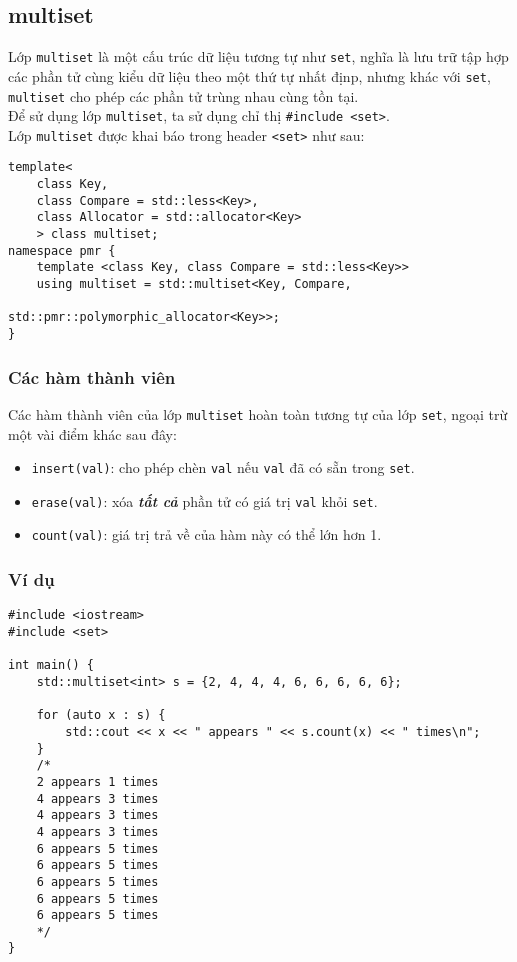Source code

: \subsection{multiset}
Lớp \lstinline{multiset} là một cấu trúc dữ liệu tương tự như \lstinline{set}, nghĩa là lưu trữ  tập hợp các phần tử cùng kiểu dữ liệu theo một thứ tự nhất địnp, nhưng khác với \lstinline{set}, \lstinline{multiset} cho phép các phần tử trùng nhau cùng tồn tại.\\
Để sử dụng lớp \lstinline{multiset}, ta sử dụng chỉ thị \lstinline{#include <set>}.\\
Lớp \lstinline{multiset} được khai báo trong header \lstinline{<set>} như sau: \cite{multiset}
\begin{lstlisting}
template<
    class Key,
    class Compare = std::less<Key>, 
    class Allocator = std::allocator<Key>
    > class multiset;
namespace pmr {
    template <class Key, class Compare = std::less<Key>>
    using multiset = std::multiset<Key, Compare,
                                   std::pmr::polymorphic_allocator<Key>>;
}
\end{lstlisting}
\subsubsection{Các hàm thành viên}
Các hàm thành viên của lớp \lstinline{multiset} hoàn toàn tương tự của lớp \lstinline{set}, ngoại trừ một vài điểm khác sau đây:
\begin{itemize}
    \item \lstinline{insert(val)}: cho phép chèn \lstinline{val} nếu \lstinline{val} đã có sẵn trong \lstinline{set}.
    \item \lstinline{erase(val)}: xóa \textbf{\textit{tất cả}} phần tử có giá trị \lstinline{val} khỏi \lstinline{set}.
    \item \lstinline{count(val)}: giá trị trả về của hàm này có thể lớn hơn 1.
\end{itemize}
\subsubsection{Ví dụ}
\begin{lstlisting}
#include <iostream>
#include <set>
 
int main() {
    std::multiset<int> s = {2, 4, 4, 4, 6, 6, 6, 6, 6};
 
    for (auto x : s) {
        std::cout << x << " appears " << s.count(x) << " times\n";
    }
    /*
    2 appears 1 times
    4 appears 3 times
    4 appears 3 times
    4 appears 3 times
    6 appears 5 times
    6 appears 5 times
    6 appears 5 times
    6 appears 5 times
    6 appears 5 times
    */
}
\end{lstlisting}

===

Any picture found in the data is to be skipped while the rest is copied exactly.

REPLY
Source code

: \subsection{multiset}
Lớp \lstinline{multiset} là một cấu trúc dữ liệu tương tự như \lstinline{set}, nghĩa là lưu trữ  tập hợp các phần tử cùng kiểu dữ liệu theo một thứ tự nhất địnp, nhưng khác với \lstinline{set}, \lstinline{multiset} cho phép các phần tử trùng nhau cùng tồn tại.\\
Để sử dụng lớp \lstinline{multiset}, ta sử dụng chỉ thị \lstinline{#include <set>}.\\
Lớp \lstinline{multiset} được khai báo trong header \lstinline{<set>} như sau: \cite{multiset}
\begin{lstlisting}
template<
    class Key,
    class Compare = std::less<Key>, 
    class Allocator = std::allocator<Key>
    > class multiset;
namespace pmr {
    template <class Key, class Compare = std::less<Key>>
    using multiset = std::multiset<Key, Compare,
                                   std::pmr::polymorphic_allocator<Key>>;
}
\end{lstlisting}
\subsubsection{Các hàm thành viên}
Các hàm thành viên của lớp \lstinline{multiset} hoàn toàn tương tự của lớp \lstinline{set}, ngoại trừ một vài điểm khác sau đây:
\begin{itemize}
    \item \lstinline{insert(val)}: cho phép chèn \lstinline{val} nếu \lstinline{val} đã có sẵn trong \lstinline{set}.
    \item \lstinline{erase(val)}: xóa \textbf{\textit{tất cả}} phần tử có giá trị \lstinline{val} khỏi \lstinline{set}.
    \item \lstinline{count(val)}: giá trị trả về của hàm này có thể lớn hơn 1.
\end{itemize}
\subsubsection{Ví dụ}
\begin{lstlisting}
#include <iostream>
#include <set>
 
int main() {
    std::multiset<int> s = {2, 4, 4, 4, 6, 6, 6, 6, 6};
 
    for (auto x : s) {
        std::cout << x << " appears " << s.count(x) << " times\n";
    }
    /*
    2 appears 1 times
    4 appears 3 times
    4 appears 3 times
    4 appears 3 times
    6 appears 5 times
    6 appears 5 times
    6 appears 5 times
    6 appears 5 times
    6 appears 5 times
    */
}
\end{lstlisting}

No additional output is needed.